With this information you are now able to visualize what works best for you. Do not be discouraged, many people pick and choose which parts to focus on. For example, not everyone is able to be physically active due to health reasons. In the same sense, not everyone is open to spiritual involvement due to their personal beliefs. However, if you are willing and able, making a plan for each of these categories would be the next big step to take. 

That’s all there is to it, now it’s time to do the work!

Tips for success with self-care

Here’s an example on how to actively plan self-care for your physical health:

Instead of deciding to throw out your entire fridge and pantry, start a bit smaller. The first goal will be to choose a meal that you can actively plan to eat clean. Let’s say you decide that your goal is to eat a clean breakfast for seven days straight, then after six weeks you can add another step. After those six weeks your next goal can be to continue eating a clean breakfast every morning and also start including a 15 minute walk around your neighborhood. Slowly but surely you are increasing your goals and building healthy habits!

For a real life example, I purchased a fitbit and it helps me track my steps and challenge myself everyday! I started with a goal of 10,000 steps per day and I try my best to push myself beyond this number. After a full month of reaching 10,000 steps I will increase my goal to 11,000 steps per day. Add me on fitbit so we can hold each other accountable and encourage each other to keep going (username VitaminJae)!

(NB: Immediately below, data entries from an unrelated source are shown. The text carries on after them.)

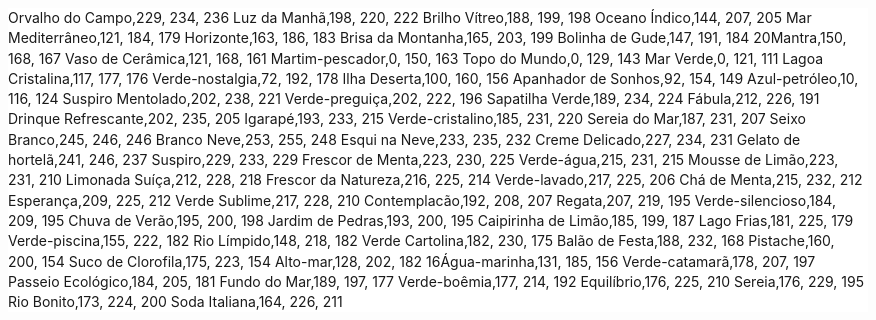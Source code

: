 Orvalho do Campo,229, 234, 236
Luz da Manhã,198, 220, 222
Brilho Vítreo,188, 199, 198
Oceano Índico,144, 207, 205
Mar Mediterrâneo,121, 184, 179
Horizonte,163, 186, 183
Brisa da Montanha,165, 203, 199
Bolinha de Gude,147, 191, 184
20Mantra,150, 168, 167
Vaso de Cerâmica,121, 168, 161
Martim-pescador,0, 150, 163
Topo do Mundo,0, 129, 143
Mar Verde,0, 121, 111
Lagoa Cristalina,117, 177, 176
Verde-nostalgia,72, 192, 178
Ilha Deserta,100, 160, 156
Apanhador de Sonhos,92, 154, 149
Azul-petróleo,10, 116, 124
Suspiro Mentolado,202, 238, 221
Verde-preguiça,202, 222, 196
Sapatilha Verde,189, 234, 224
Fábula,212, 226, 191
Drinque Refrescante,202, 235, 205
Igarapé,193, 233, 215
Verde-cristalino,185, 231, 220
Sereia do Mar,187, 231, 207
Seixo Branco,245, 246, 246
Branco Neve,253, 255, 248
Esqui na Neve,233, 235, 232
Creme Delicado,227, 234, 231
Gelato de hortelã,241, 246, 237
Suspiro,229, 233, 229
Frescor de Menta,223, 230, 225
Verde-água,215, 231, 215
Mousse de Limão,223, 231, 210
Limonada Suíça,212, 228, 218
Frescor da Natureza,216, 225, 214
Verde-lavado,217, 225, 206
Chá de Menta,215, 232, 212
Esperança,209, 225, 212
Verde Sublime,217, 228, 210
Contemplacão,192, 208, 207
Regata,207, 219, 195
Verde-silencioso,184, 209, 195
Chuva de Verão,195, 200, 198
Jardim de Pedras,193, 200, 195
Caipirinha de Limão,185, 199, 187
Lago Frias,181, 225, 179
Verde-piscina,155, 222, 182
Rio Límpido,148, 218, 182
Verde Cartolina,182, 230, 175
Balão de Festa,188, 232, 168
Pistache,160, 200, 154
Suco de Clorofila,175, 223, 154
Alto-mar,128, 202, 182
16Água-marinha,131, 185, 156
Verde-catamarã,178, 207, 197
Passeio Ecológico,184, 205, 181
Fundo do Mar,189, 197, 177
Verde-boêmia,177, 214, 192
Equilíbrio,176, 225, 210
Sereia,176, 229, 195
Rio Bonito,173, 224, 200
Soda Italiana,164, 226, 211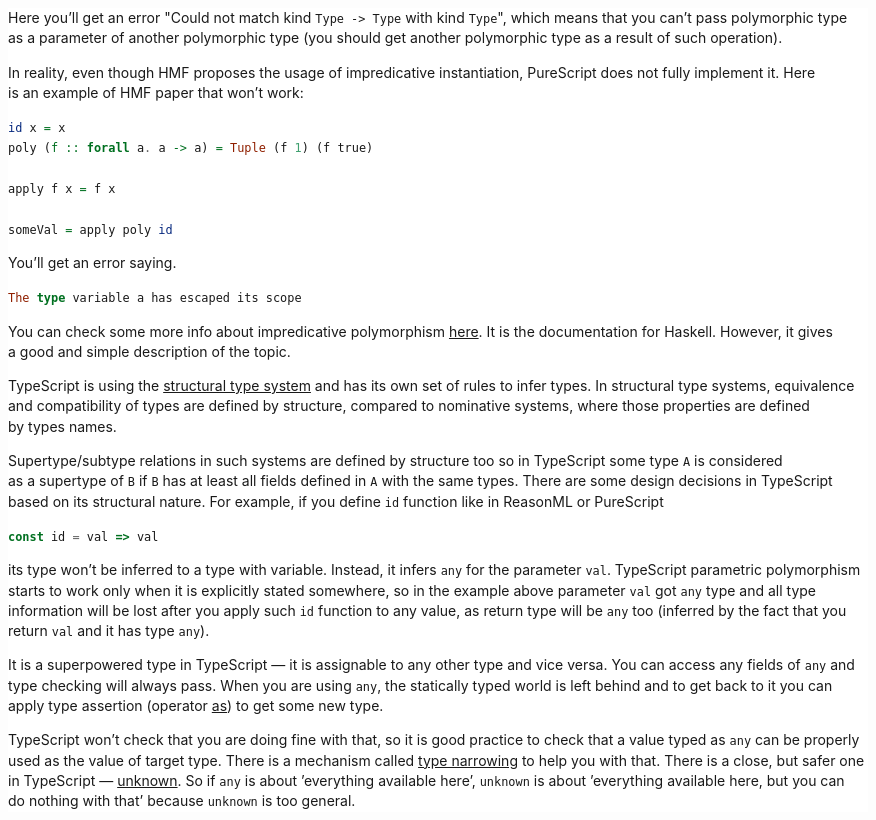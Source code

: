 Here you’ll get an error "Could not match kind `Type -> Type` with kind `Type`", which means that you can’t pass polymorphic type as a parameter of another polymorphic type (you should get another polymorphic type as a result of such operation).

In reality, even though HMF proposes the usage of impredicative instantiation, PureScript does not fully implement it. Here is an example of HMF paper that won’t work:

```PureScript
id x = x
poly (f :: forall a. a -> a) = Tuple (f 1) (f true)

apply f x = f x

someVal = apply poly id
```

You’ll get an error saying.

```PureScript
The type variable a has escaped its scope
```

You can check some more info about impredicative polymorphism [here](https://gitlab.haskell.org/ghc/ghc/-/wikis/impredicative-polymorphism). It is the documentation for Haskell. However, it gives a good and simple description of the topic.

TypeScript is using the [structural type system](https://en.wikipedia.org/wiki/Structural_type_system) and has its own set of rules to infer types. In structural type systems, equivalence and compatibility of types are defined by structure, compared to nominative systems, where those properties are defined by types names.

Supertype/subtype relations in such systems are defined by structure too so in TypeScript some type `A` is considered as a supertype of `B` if `B` has at least all fields defined in `A` with the same types. There are some design decisions in TypeScript based on its structural nature. For example, if you define `id` function like in ReasonML or PureScript

```TypeScript
const id = val => val
```

its type won’t be inferred to a type with variable. Instead, it infers `any` for the parameter `val`. TypeScript parametric polymorphism starts to work only when it is explicitly stated somewhere, so in the example above parameter `val` got `any` type and all type information will be lost after you apply such `id` function to any value, as return type will be `any` too (inferred by the fact that you return `val` and it has type `any`).

It is a superpowered type in TypeScript — it is assignable to any other type and vice versa. You can access any fields of `any` and type checking will always pass. When you are using `any`, the statically typed world is left behind and to get back to it you can apply type assertion (operator [as](https://www.typescriptlang.org/docs/handbook/2/everyday-types.html#type-assertions)) to get some new type.

TypeScript won’t check that you are doing fine with that, so it is good practice to check that a value typed as `any` can be properly used as the value of target type. There is a mechanism called [type narrowing](https://www.typescriptlang.org/docs/handbook/2/narrowing.html) to help you with that. There is a close, but safer one in TypeScript — [unknown](https://www.typescriptlang.org/docs/handbook/release-notes/typescript-3-0.html#new-unknown-top-type). So if `any` is about ’everything available here’, `unknown` is about ’everything available here, but you can do nothing with that’ because `unknown` is too general.
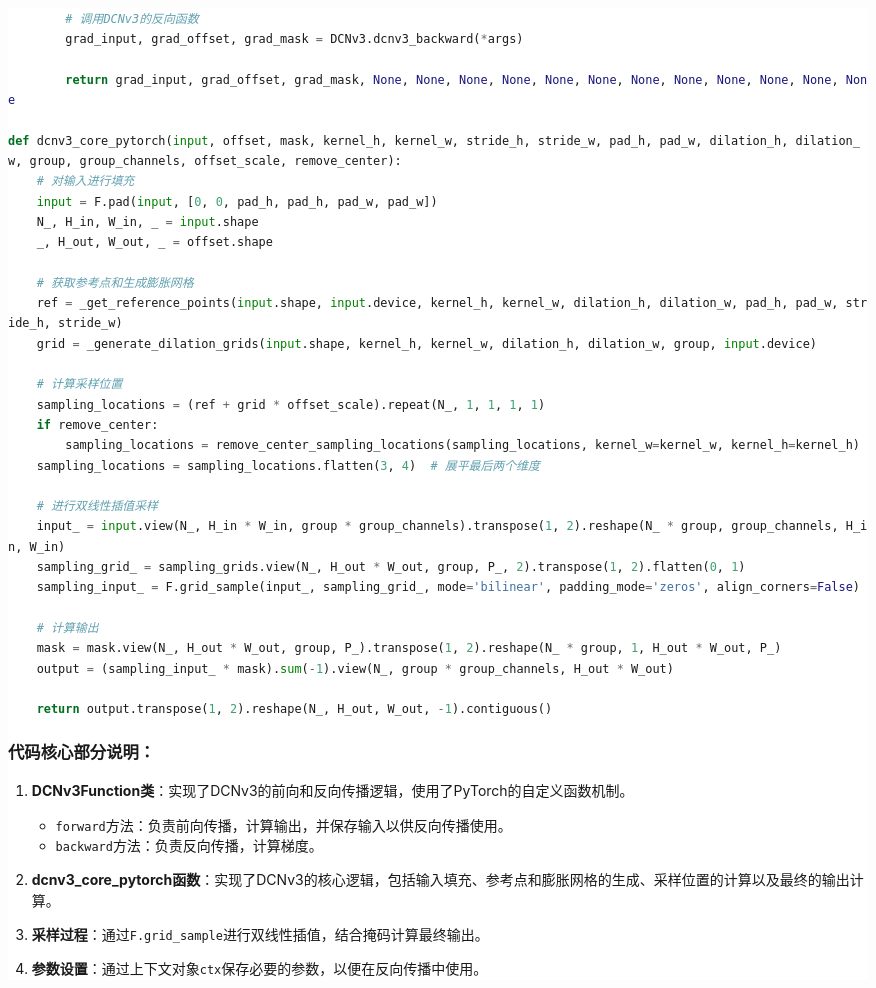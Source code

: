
```python
        # 调用DCNv3的反向函数
        grad_input, grad_offset, grad_mask = DCNv3.dcnv3_backward(*args)

        return grad_input, grad_offset, grad_mask, None, None, None, None, None, None, None, None, None, None, None, None

def dcnv3_core_pytorch(input, offset, mask, kernel_h, kernel_w, stride_h, stride_w, pad_h, pad_w, dilation_h, dilation_w, group, group_channels, offset_scale, remove_center):
    # 对输入进行填充
    input = F.pad(input, [0, 0, pad_h, pad_h, pad_w, pad_w])
    N_, H_in, W_in, _ = input.shape
    _, H_out, W_out, _ = offset.shape

    # 获取参考点和生成膨胀网格
    ref = _get_reference_points(input.shape, input.device, kernel_h, kernel_w, dilation_h, dilation_w, pad_h, pad_w, stride_h, stride_w)
    grid = _generate_dilation_grids(input.shape, kernel_h, kernel_w, dilation_h, dilation_w, group, input.device)

    # 计算采样位置
    sampling_locations = (ref + grid * offset_scale).repeat(N_, 1, 1, 1, 1)
    if remove_center:
        sampling_locations = remove_center_sampling_locations(sampling_locations, kernel_w=kernel_w, kernel_h=kernel_h)
    sampling_locations = sampling_locations.flatten(3, 4)  # 展平最后两个维度

    # 进行双线性插值采样
    input_ = input.view(N_, H_in * W_in, group * group_channels).transpose(1, 2).reshape(N_ * group, group_channels, H_in, W_in)
    sampling_grid_ = sampling_grids.view(N_, H_out * W_out, group, P_, 2).transpose(1, 2).flatten(0, 1)
    sampling_input_ = F.grid_sample(input_, sampling_grid_, mode='bilinear', padding_mode='zeros', align_corners=False)

    # 计算输出
    mask = mask.view(N_, H_out * W_out, group, P_).transpose(1, 2).reshape(N_ * group, 1, H_out * W_out, P_)
    output = (sampling_input_ * mask).sum(-1).view(N_, group * group_channels, H_out * W_out)

    return output.transpose(1, 2).reshape(N_, H_out, W_out, -1).contiguous()
```

### 代码核心部分说明：
1. **DCNv3Function类**：实现了DCNv3的前向和反向传播逻辑，使用了PyTorch的自定义函数机制。
   - `forward`方法：负责前向传播，计算输出，并保存输入以供反向传播使用。
   - `backward`方法：负责反向传播，计算梯度。

2. **dcnv3_core_pytorch函数**：实现了DCNv3的核心逻辑，包括输入填充、参考点和膨胀网格的生成、采样位置的计算以及最终的输出计算。

3. **采样过程**：通过`F.grid_sample`进行双线性插值，结合掩码计算最终输出。

4. **参数设置**：通过上下文对象`ctx`保存必要的参数，以便在反向传播中使用。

Just like that you are on your way to a healthier life by starting small and growing. You are free to make any goal, just be sure to make it realistic. It is much easier to be kind to yourself as you grow into your discipline rather than expecting drastic changes in a short amount of time. And if you’re up for a challenge, use the guide below to start your self-care journey. 

Start Your 30 Day Self Care Challenge

Self Care

    Common Questions/FAQ About Self-Care

    Am I selfish for taking time for self-care?
    • I will say yes, but in the best way. Knowing your limits and creating boundaries is important. This is best practice for you and the people who you interact with on a regular. If nothing else, we should all be encouraging ourselves and one another to be a little selfish sometimes. 
    Do I have to be alone for self-care?
    • This is two-fold. Yes, your self-care should certainly include time spent alone for reflection purposes. And also no, being surrounded by those we share mutual love with is surely an adequate means of self-care.
    Is traveling a requirement for self care?
    • Traveling the world is a really big fad that many have intertwined with their self-care. But traveling is a requirement only if YOU want it to be. Exploring the world had never really been a strong desire for me growing up. I have been out of the city, state, and country, but that desire had to grow over time once I got older. Seeing the world is a great privilege, but it is not a necessity to your self-care. 
    • Aside from needing the desire to travel, traveling comes with budgeting, time-management, planning, and many more steps that could place one at a disadvantage. If you would like to get out of the house and explore then you can start with your own or nearby attractions that can serve a similar purpose as traveling abroad. Remember, start small and then grow.
    Self-care is common sense, isn’t everyone doing it at some point?
    • Unfortunately, no. As I stated earlier, self-care is easy to understand but difficult to implement. Life happens and things don’t always go as planned. Whether you are single, dating, married, have kids, whatever, life is busy and does not always allow for even a moment to sit and read this blog post. This is the reality of the life we live and the time we have to work with. Taking 5 minutes to yourself seems easy, but it is not the case for all. 

    The Last Thing You Need to Know About Self-Care

    Knowing what self-care means to you will help you shape your own goal to attain it. Remember to be kind to yourself on this journey because it is a lifetime marathon, not a 50 yard dash.